Sécu : enfin on s’intéresse aux coûts administratifs !

Il m’a toujours paru étonnant que, chaque fois qu’on cherche à réduire le déficit de la sécurité sociale, on pressure les médecins, on demande des efforts aux pharmaciens, on squeeze l’industrie pharmaceutique, et on affame l’hôpital. En revanche, on ne s’est jamais intéressé aux coûts administratifs du traitement des millions de feuilles de papier que génère le système d’indemnisation. On a pourtant informatisé la saisie des frais médicaux et pharmaceutiques, via la carte Vitale, mais à ma connaissance, sans aucun effet sur les effectifs qui, précédemment, traitaient les feuilles de Sécu. Sans doute est-ce une question tabou, comme celle des effectifs de la SNCM, ou de l’État en général.

Pour la première fois, la Mission d’évaluation et de contrôle de la sécurité sociale de l’Assemblée nationale s’est préoccupée de cette partie administrative de la Sécu, dont le coût, en pourcentage des frais totaux, reste faible par rapport à son coût total de fonctionnement( de 1 à 5 pct), mais qui mérite néanmoins que l’on s’en préoccupe, puisqu’ils s’élèvent quand même à 10 milliards d’euros par an. Car ladite commission a constaté que cette organisation administrative n’a pas évolué d’un pouce depuis sa création en 1945 (!), qu’elle se compose de caisses maladie, de caisses vieillesse et de caisses famille par département, au point que 500 organismes de base, 128 caisses primaires maladie et 182 000 employés ont été comptés, quand même. Plus d’une caisse maladie par département !. Avec des différences de productivité qui peuvent varier du simple au double, suivant les caisses.
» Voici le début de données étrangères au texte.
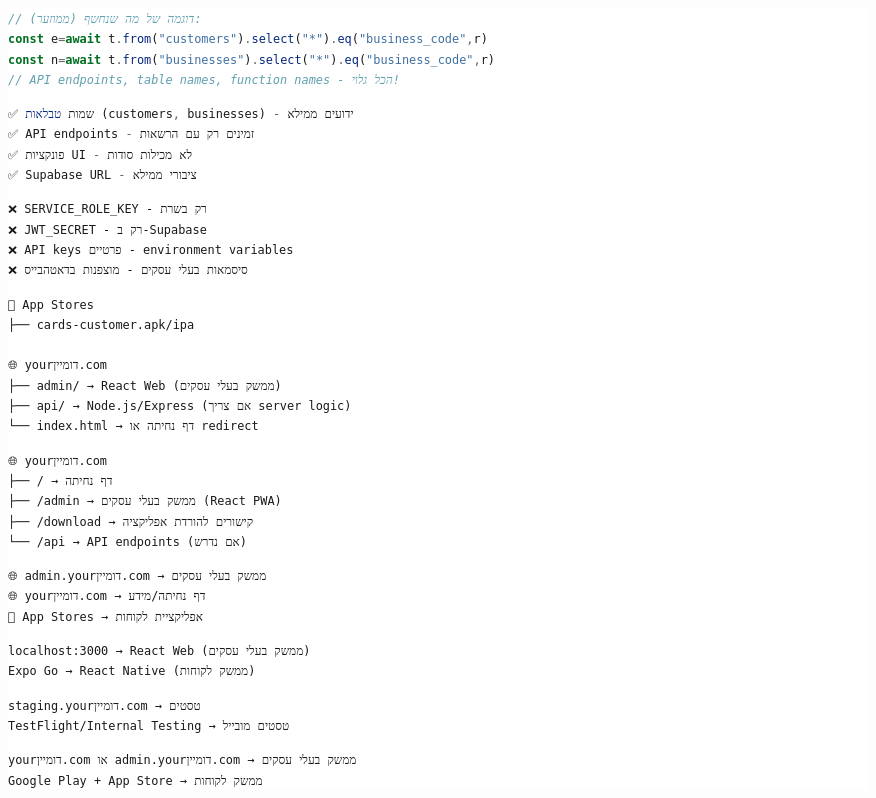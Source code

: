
 ```javascript
// דוגמה של מה שנחשף (ממוזער):
const e=await t.from("customers").select("*").eq("business_code",r)
const n=await t.from("businesses").select("*").eq("business_code",r)
// API endpoints, table names, function names - הכל גלוי!
```

```typescript
✅ שמות טבלאות (customers, businesses) - ידועים ממילא
✅ API endpoints - זמינים רק עם הרשאות
✅ פונקציות UI - לא מכילות סודות
✅ Supabase URL - ציבורי ממילא
```

```plaintext
❌ SERVICE_ROLE_KEY - רק בשרת
❌ JWT_SECRET - רק ב-Supabase  
❌ API keys פרטיים - environment variables
❌ סיסמאות בעלי עסקים - מוצפנות בדאטהבייס
```

```plaintext
📱 App Stores
├── cards-customer.apk/ipa

🌐 yourדומיין.com  
├── admin/ → React Web (ממשק בעלי עסקים)
├── api/ → Node.js/Express (אם צריך server logic)
└── index.html → דף נחיתה או redirect
```

```plaintext
🌐 yourדומיין.com
├── / → דף נחיתה
├── /admin → ממשק בעלי עסקים (React PWA)
├── /download → קישורים להורדת אפליקציה
└── /api → API endpoints (אם נדרש)
```

```plaintext
🌐 admin.yourדומיין.com → ממשק בעלי עסקים
🌐 yourדומיין.com → דף נחיתה/מידע
📱 App Stores → אפליקציית לקוחות
```

```plaintext
localhost:3000 → React Web (ממשק בעלי עסקים)
Expo Go → React Native (ממשק לקוחות)
```

```plaintext
staging.yourדומיין.com → טסטים
TestFlight/Internal Testing → טסטים מובייל
```

```plaintext
yourדומיין.com או admin.yourדומיין.com → ממשק בעלי עסקים
Google Play + App Store → ממשק לקוחות
```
La mission suggère donc de faire passer du niveau départemental au niveau régional l’organisation de ces caisses (incidemment, pourquoi pas au niveau national ?) et de regrouper les trois branches en une seule organisation. Une proposition révolutionnaire, sans doute, mais dont on monte en épingle les difficultés, qui sont sans doute réelles mais pas insurmontables, comme l’incompatibilité des systèmes informatiques (ils ont souvent bon dos). La raison cachée en est peut-être le nombre de conseils d’administration , de membres de ces conseils et de présidents de ces caisses, qui diminuerait drastiquement, avec les privilèges et les frais qui y sont attachés. (Nommés par les organisations sociales).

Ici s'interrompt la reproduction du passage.